Bei der 22. „Stunde der Gartenvögel“ des NABU haben bundesweit rund 56.000 Menschen über eine Million Vögel gemeldet, wobei der Haussperling erneut die Rangliste anführt, aber einen deutlichen Rückgang verzeichnet.
Der Haussperling liegt zwar nach wie vor auf Platz eins der am meisten gemeldeten Vögel, doch er hat einen Verlust von neun Prozent zum Vorjahr eingefahren, wie NABU-Vogelschutzexperte Martin Rümmler mitteilte. „Denn, wenn so häufige Arten wie der Haussperling immer weniger gemeldet werden, könnte das ein Alarmsignal für den Zustand der Natur in unseren Siedlungen sein“, warnte er. Als Gründe nannte er ein mangelndes Nahrungsangebot und den Verlust von Wohn- und Lebensraum in Städten.
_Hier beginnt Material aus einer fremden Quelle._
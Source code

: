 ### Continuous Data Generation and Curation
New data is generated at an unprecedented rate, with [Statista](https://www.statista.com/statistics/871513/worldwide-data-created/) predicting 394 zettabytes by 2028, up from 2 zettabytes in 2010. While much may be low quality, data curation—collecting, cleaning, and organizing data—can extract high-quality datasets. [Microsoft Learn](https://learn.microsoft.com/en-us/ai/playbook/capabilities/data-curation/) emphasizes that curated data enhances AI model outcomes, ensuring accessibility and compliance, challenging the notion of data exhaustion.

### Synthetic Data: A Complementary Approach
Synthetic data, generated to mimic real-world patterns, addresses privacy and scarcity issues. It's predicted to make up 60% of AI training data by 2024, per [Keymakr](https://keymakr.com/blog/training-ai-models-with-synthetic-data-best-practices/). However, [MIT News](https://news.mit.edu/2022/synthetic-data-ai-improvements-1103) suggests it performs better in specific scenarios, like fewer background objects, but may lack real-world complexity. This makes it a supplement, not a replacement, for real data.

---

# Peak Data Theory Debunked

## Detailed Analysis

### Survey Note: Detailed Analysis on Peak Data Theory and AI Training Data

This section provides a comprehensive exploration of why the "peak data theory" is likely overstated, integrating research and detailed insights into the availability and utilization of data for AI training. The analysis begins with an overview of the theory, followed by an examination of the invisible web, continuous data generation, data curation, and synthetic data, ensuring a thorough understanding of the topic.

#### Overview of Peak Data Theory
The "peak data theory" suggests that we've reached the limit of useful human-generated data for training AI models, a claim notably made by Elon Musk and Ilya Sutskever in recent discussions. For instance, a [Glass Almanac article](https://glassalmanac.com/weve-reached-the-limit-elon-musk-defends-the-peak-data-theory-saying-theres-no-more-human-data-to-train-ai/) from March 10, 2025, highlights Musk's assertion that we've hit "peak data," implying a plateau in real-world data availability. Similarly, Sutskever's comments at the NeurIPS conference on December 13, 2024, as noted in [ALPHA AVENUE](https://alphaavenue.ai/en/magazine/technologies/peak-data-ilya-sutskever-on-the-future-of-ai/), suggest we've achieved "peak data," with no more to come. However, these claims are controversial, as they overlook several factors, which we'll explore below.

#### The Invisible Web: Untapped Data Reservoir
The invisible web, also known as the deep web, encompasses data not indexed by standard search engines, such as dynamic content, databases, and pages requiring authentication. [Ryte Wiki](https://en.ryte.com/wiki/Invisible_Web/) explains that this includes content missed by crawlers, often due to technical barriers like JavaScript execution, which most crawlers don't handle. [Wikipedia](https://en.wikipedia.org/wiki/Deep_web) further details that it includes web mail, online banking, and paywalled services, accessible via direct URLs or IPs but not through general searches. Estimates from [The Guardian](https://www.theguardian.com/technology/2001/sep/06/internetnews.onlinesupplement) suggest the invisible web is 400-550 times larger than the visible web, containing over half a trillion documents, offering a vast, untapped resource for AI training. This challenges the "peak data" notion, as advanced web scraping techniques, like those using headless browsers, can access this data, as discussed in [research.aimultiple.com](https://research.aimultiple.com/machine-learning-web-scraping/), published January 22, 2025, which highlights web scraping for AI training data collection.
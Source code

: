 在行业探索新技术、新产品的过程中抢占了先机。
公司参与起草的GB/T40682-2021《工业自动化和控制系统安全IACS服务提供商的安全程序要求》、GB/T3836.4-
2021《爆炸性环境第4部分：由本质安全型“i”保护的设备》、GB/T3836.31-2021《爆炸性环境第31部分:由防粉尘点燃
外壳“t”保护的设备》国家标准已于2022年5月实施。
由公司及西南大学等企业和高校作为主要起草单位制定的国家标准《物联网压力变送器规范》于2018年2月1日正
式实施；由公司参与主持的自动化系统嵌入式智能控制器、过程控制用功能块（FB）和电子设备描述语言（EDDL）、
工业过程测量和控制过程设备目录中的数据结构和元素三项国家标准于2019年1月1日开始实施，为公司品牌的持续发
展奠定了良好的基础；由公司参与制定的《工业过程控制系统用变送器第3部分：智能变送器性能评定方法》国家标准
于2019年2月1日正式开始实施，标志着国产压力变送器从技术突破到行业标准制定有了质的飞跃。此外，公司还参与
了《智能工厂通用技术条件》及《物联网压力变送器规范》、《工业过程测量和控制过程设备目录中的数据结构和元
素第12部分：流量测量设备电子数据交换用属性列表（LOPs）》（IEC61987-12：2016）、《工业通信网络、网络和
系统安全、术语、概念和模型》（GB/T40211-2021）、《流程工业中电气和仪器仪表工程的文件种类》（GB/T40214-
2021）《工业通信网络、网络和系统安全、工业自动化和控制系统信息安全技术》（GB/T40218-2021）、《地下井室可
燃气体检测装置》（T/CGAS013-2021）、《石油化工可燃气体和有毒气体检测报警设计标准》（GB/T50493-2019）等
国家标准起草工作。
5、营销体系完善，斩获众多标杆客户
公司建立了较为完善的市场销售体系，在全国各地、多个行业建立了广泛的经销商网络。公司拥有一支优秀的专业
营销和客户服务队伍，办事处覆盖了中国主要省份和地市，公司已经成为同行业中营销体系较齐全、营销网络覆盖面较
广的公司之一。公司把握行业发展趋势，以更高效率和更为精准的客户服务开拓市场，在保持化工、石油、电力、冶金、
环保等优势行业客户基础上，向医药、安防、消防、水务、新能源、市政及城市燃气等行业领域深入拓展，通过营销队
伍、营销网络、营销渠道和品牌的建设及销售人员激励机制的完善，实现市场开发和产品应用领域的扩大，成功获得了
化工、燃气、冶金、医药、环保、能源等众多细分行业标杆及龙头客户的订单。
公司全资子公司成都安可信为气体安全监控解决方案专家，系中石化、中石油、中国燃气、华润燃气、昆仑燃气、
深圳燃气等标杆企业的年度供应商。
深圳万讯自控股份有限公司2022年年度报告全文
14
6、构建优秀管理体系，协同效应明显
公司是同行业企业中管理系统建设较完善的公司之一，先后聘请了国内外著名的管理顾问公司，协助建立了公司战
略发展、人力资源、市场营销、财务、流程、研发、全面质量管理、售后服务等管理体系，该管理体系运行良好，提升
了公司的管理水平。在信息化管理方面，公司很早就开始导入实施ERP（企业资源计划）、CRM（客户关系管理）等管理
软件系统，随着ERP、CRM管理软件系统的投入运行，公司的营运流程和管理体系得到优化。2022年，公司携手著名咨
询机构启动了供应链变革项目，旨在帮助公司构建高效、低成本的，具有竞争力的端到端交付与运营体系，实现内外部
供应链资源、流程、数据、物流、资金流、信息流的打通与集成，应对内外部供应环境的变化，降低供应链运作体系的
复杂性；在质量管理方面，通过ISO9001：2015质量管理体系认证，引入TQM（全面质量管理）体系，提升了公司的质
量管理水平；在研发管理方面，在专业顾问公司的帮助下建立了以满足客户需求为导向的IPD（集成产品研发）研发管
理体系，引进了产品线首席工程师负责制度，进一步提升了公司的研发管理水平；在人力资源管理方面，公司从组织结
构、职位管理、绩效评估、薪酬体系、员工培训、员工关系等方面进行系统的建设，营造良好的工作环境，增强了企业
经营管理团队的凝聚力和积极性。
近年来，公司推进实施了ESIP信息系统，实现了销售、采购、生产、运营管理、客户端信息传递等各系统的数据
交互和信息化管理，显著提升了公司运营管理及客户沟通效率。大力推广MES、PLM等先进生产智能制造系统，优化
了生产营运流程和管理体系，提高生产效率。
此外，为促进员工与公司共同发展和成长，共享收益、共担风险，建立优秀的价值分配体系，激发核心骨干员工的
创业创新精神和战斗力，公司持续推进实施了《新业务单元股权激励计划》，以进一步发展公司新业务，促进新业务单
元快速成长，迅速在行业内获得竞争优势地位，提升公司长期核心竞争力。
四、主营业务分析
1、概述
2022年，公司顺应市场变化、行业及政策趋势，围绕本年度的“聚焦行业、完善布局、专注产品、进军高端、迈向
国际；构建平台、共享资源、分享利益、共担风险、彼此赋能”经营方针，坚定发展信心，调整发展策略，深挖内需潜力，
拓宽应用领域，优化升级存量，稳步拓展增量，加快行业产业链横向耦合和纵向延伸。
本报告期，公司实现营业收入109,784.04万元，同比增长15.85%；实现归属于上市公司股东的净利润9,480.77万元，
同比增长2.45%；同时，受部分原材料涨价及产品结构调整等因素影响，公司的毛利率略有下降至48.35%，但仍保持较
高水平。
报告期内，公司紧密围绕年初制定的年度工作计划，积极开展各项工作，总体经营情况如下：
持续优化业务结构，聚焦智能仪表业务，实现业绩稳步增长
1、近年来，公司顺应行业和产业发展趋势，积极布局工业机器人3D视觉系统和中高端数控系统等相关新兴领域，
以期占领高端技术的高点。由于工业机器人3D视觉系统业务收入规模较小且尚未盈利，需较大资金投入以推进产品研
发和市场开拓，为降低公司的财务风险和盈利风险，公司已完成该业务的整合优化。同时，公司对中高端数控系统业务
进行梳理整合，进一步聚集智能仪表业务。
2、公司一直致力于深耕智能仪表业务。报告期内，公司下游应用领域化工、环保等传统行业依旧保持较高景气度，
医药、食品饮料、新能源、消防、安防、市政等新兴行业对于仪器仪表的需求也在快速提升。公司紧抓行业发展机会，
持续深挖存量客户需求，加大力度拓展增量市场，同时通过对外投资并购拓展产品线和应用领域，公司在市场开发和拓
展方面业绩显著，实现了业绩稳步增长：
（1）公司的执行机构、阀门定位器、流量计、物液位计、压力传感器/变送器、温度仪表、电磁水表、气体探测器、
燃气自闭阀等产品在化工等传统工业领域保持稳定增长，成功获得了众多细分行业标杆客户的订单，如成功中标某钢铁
Auch der Feldsperling setzte seinen Negativtrend mit einem Minus von sechs Prozent fort. Insgesamt wurden im Schnitt nur noch etwa 28,4 Vögel pro Garten oder Park gezählt, während es 2018 noch knapp 34 waren. Damit setzt sich der Abwärtstrend der vergangenen Jahre vorerst fort.